The formation of jazz can be contributed to genres ragtime, blue and African American religious music, especially as some of these genres overlapped at the beginning of the 1920s. Starting in New Orleans, Lousiana, Jazz brought a more upbeat vibe, especially as brass and string instruments played by bands played a huge role. The radio began broadcasting these bands which maintained the reputation of this uptown new sound! That’s when swing jazz came onto the scene, with beats similar to the syncopation that we hear in ragtime music, but focuses on playing between the beats,  the use of riffs, and call and response of the bass and drums. Swing made way for dancers to really get in the groove, which birthed the swing jazz clubs and popular dance moves. 

Ella Fitzgerald, who rightfully is known as the “Queen of Jazz”, had the purest tone one could ever hear. She was also known for her stellar diction, intonation and “trumpet like” improvisation skills. 

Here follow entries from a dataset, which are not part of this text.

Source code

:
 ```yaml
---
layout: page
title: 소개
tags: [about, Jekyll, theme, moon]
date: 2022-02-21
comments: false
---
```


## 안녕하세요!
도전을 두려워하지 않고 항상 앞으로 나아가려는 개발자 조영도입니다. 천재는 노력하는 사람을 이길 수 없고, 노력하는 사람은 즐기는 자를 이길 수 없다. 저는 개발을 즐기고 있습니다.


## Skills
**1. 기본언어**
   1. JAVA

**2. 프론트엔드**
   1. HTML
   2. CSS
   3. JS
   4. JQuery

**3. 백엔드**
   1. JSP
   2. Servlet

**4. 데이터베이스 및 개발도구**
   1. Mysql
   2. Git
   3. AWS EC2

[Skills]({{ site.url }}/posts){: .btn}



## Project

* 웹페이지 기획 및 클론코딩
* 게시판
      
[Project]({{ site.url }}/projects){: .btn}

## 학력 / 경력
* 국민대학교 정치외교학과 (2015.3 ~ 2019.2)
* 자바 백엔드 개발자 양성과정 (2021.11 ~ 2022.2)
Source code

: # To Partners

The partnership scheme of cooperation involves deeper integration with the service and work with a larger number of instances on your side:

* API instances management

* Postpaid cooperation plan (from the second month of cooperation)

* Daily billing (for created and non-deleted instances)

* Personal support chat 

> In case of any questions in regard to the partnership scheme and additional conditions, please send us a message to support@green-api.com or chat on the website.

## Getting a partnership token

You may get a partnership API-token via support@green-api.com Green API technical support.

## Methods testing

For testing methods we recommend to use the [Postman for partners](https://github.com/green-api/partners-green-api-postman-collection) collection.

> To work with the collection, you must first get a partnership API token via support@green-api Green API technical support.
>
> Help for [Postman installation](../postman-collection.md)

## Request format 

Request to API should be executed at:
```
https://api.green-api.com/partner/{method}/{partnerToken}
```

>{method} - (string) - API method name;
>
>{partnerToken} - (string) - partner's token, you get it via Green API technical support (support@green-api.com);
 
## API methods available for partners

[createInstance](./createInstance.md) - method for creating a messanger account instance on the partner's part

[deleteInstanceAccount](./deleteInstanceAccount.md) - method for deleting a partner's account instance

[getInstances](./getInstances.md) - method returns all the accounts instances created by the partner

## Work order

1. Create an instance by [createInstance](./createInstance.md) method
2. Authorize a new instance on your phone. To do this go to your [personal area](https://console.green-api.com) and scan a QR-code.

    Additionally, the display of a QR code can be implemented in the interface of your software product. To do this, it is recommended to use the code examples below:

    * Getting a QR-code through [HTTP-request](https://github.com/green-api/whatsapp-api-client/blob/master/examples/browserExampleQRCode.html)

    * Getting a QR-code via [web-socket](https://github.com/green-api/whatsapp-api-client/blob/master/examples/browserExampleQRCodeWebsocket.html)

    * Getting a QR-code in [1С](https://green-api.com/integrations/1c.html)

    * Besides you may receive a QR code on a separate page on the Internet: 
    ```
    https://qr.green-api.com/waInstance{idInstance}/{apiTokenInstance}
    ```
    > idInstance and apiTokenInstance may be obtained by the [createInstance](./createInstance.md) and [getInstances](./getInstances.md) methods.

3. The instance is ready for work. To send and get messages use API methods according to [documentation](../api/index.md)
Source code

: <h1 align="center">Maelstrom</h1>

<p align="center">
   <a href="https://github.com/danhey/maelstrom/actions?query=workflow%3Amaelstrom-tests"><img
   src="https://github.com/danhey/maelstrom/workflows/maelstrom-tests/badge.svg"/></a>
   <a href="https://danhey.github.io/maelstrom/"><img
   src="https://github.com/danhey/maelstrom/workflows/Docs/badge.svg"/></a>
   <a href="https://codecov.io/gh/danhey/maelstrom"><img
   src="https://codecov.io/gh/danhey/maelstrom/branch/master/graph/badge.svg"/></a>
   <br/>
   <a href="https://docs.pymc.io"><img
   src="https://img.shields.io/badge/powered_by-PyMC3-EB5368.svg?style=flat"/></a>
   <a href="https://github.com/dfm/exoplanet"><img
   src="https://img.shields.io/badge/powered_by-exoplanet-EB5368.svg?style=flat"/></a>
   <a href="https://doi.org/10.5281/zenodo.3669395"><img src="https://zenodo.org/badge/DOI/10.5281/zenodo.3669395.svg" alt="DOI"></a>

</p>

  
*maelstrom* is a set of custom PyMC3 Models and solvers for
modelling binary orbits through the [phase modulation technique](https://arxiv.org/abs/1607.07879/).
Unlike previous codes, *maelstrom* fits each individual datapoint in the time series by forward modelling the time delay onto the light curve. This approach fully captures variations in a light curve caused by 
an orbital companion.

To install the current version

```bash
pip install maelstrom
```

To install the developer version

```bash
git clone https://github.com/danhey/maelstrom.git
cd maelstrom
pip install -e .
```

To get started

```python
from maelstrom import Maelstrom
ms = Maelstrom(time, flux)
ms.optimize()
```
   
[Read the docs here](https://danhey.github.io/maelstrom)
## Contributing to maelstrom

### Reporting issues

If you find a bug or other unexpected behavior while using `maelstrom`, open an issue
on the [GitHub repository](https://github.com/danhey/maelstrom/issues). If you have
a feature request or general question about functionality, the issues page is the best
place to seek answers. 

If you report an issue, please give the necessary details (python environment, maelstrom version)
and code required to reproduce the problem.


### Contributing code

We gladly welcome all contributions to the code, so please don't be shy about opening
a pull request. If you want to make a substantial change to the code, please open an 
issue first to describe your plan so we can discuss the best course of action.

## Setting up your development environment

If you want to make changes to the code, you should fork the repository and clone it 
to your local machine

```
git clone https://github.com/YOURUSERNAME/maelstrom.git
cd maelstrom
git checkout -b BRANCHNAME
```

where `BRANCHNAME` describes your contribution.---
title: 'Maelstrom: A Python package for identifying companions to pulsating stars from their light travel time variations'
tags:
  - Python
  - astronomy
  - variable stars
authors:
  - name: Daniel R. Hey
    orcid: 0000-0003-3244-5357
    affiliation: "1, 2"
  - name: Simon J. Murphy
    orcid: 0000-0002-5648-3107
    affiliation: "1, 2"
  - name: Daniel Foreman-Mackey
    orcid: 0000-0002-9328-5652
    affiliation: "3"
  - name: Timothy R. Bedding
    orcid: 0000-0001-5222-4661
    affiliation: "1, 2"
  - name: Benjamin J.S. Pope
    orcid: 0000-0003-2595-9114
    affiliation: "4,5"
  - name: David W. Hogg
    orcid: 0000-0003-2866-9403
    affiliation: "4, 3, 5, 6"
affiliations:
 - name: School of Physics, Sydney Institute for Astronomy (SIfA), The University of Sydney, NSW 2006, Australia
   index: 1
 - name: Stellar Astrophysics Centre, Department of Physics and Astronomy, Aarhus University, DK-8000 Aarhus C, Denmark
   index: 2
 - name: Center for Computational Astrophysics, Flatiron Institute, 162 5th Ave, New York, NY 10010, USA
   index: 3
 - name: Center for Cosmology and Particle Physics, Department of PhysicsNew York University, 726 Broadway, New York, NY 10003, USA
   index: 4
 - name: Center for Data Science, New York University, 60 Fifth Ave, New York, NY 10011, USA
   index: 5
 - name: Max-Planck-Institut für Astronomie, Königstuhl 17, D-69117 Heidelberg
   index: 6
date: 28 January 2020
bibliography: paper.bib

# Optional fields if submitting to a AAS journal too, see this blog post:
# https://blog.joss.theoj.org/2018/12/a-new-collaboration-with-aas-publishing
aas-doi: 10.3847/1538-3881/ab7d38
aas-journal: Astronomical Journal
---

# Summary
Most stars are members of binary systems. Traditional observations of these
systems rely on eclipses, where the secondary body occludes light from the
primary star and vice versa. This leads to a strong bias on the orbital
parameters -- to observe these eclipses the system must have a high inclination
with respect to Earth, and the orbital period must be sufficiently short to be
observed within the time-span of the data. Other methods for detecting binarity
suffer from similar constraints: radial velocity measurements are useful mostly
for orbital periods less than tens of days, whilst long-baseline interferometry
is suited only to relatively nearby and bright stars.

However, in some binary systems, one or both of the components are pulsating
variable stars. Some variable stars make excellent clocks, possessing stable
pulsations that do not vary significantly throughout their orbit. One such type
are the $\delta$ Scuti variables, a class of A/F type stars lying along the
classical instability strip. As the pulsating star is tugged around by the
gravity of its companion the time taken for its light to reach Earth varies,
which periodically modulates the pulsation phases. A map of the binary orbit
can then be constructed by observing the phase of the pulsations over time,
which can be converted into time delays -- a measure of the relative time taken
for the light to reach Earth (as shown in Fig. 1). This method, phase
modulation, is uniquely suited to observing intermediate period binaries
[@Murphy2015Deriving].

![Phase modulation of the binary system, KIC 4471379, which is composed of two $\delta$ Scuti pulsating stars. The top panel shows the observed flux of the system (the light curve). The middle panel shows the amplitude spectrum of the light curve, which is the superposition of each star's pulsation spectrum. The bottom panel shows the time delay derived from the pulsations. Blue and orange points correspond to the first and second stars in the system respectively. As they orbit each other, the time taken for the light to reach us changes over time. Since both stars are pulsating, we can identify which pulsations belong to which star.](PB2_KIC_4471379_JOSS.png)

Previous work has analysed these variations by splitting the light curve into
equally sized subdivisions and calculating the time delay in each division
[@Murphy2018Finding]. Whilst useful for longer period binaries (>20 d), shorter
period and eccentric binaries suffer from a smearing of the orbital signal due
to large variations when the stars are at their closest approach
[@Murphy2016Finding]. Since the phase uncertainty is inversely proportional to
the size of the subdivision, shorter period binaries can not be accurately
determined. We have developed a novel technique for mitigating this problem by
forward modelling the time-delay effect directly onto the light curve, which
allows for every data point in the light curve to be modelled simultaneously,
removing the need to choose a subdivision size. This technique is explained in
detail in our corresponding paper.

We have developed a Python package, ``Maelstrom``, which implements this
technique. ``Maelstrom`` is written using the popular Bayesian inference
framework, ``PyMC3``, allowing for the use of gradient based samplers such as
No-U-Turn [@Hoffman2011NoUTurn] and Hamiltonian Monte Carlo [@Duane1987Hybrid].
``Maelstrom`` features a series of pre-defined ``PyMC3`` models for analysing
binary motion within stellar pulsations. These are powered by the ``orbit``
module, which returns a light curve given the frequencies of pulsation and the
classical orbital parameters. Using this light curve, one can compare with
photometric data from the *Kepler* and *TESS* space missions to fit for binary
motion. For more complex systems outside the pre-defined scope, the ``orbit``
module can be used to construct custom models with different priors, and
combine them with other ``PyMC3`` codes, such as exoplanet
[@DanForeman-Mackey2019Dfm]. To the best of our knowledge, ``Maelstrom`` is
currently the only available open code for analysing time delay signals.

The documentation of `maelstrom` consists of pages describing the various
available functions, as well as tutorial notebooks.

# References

Duke Ellington was truly a jack of all trades as he stepped into the scene not just a composer, but a pianist and the leader of an amazing jazz orchestra that toured all over the world.

Another iconic female vocalist, Billie Holiday, sang with such melody and inventive timing, that captured audiences every time she opened her mouth.

Louis Armstrong is one of the most influential and popular trumpet players known to man. His amazing skills paired with his distinct voice was admirable and indescribable. 

Jazz was so much more than a genre, it also influenced African Americans to react to civil rights events during the 50s and 60s. Jazz got Black people up off their feet, and formed a sense of community as White people were not allowing integration of night clubs and performance venues. Nevertheless, Jazz prevailed and transformed into one of the most listened to and honored genres within Black culture. Jazz in my opinion is the first genre where vocalists are not the only artists that were popular, but instrumentalists as well. To this day, the history and origins of Jazz are openly credited to Black people and appreciated deeply by those who are young and old!